Under BIPA, any person “aggrieved” by a violation of any of its provisions “shall have a right of action . . . against an offending party” and “may recover for each violation” the greater of liquidated damages or actual damages and reasonable attorney fees and costs. 740 Ill. Comp. Stat. Ann. 14/20. The language of BIPA includes no specific statute of limitations.
Tims contains facts common to many BIPA actions. There, plaintiffs alleged that their employer scanned the fingerprints of its employees and used such scanning in its timekeeping system. Plaintiffs also alleged that their employer did not inform its employees of the purpose of this scanning, did not receive a release from plaintiffs prior to obtaining fingerprints or disseminating the information to third parties, or did not provide a retention schedule for destroying fingerprints. They then filed claims under Section 15(a) of BIPA for failing to maintain a written policy regarding retention of biometric information, Section 15(b) for failing to inform employees that biometric information was being stored and to obtain a written release from employees, and Section 15(d) for failing to obtain consent from employees before sharing biometric information.
Defendants filed a motion to dismiss the claims based on the running of the statute of limitations. They claimed that a one-year statute of limitations in Section 13-201—which governs certain Illinois claims related to the right of privacy—should apply to all claims under BIPA, because any BIPA claim concerns privacy. Plaintiffs argued that a general five-year statute of limitations that applies to civil claims in Illinois should apply.

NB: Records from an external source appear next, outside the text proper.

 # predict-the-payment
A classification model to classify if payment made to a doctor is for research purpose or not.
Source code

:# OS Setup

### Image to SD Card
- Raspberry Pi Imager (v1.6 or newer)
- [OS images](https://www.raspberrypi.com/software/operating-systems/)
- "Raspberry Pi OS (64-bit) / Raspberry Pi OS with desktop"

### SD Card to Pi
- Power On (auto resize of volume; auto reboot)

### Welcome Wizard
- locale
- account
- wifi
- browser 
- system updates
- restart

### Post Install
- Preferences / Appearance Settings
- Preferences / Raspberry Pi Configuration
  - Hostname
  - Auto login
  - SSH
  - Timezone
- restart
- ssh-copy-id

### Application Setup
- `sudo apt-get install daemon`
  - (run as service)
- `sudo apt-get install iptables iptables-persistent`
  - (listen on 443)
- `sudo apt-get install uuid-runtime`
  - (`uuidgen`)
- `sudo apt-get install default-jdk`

The court reviewed the language of Section 13-201 and its requirement that a claim involve “publication” of matter concerning privacy. It noted that Illinois courts had recognized two types of privacy interests: secrecy (the right to keep things confidential) and seclusion (the right to be left alone). It then observed that the one-year statute of limitations applied only to secrecy claims, not to seclusion claims. It concluded that “Section 13-501 does not encompass all privacy actions but only those where publication is an element or inherent part of the action.”
The court then applied this reasoning to BIPA claims. It noted that of the five claims enumerated in Section 15 of BIPA, three such claims have “absolutely no element of publication.” Any claim for failing to maintain a written policy regarding retention of biometric information (Section 15(a)), collecting or obtaining biometric data without written consent (Section 15(b)), or not taking reasonable care in storing, transmitting, and protecting biometric data (Section 15(e)) did not involve publication. The one-year statute of limitations in Section 13-501 could not apply to such claims. In contrast, two sections of BIPA, Sections 15(c) and (d), concerned dissemination of biometric data and sale of biometric data. Any action under these sections, the court concluded, is an action for publication. The one-year statute of limitations of Section 13-501 applies to such categories of claims.
What You Should Know
The Illinois Court of Appeals holding in Tims will almost certainly be appealed to the Illinois Supreme Court, but, for now, the decision signals that a potential defense to many BIPA claims is only partially effective. Because most BIPA class actions include claims under Section 15(a), Section 15(b), or Section 15(e), the statute of limitations for most BIPA actions will remain at five years and the size of the class and extent of liability will not be significantly reduced.
Any company that has used or is considering the use of biometric technology should carefully review its policies and discuss its options with an attorney.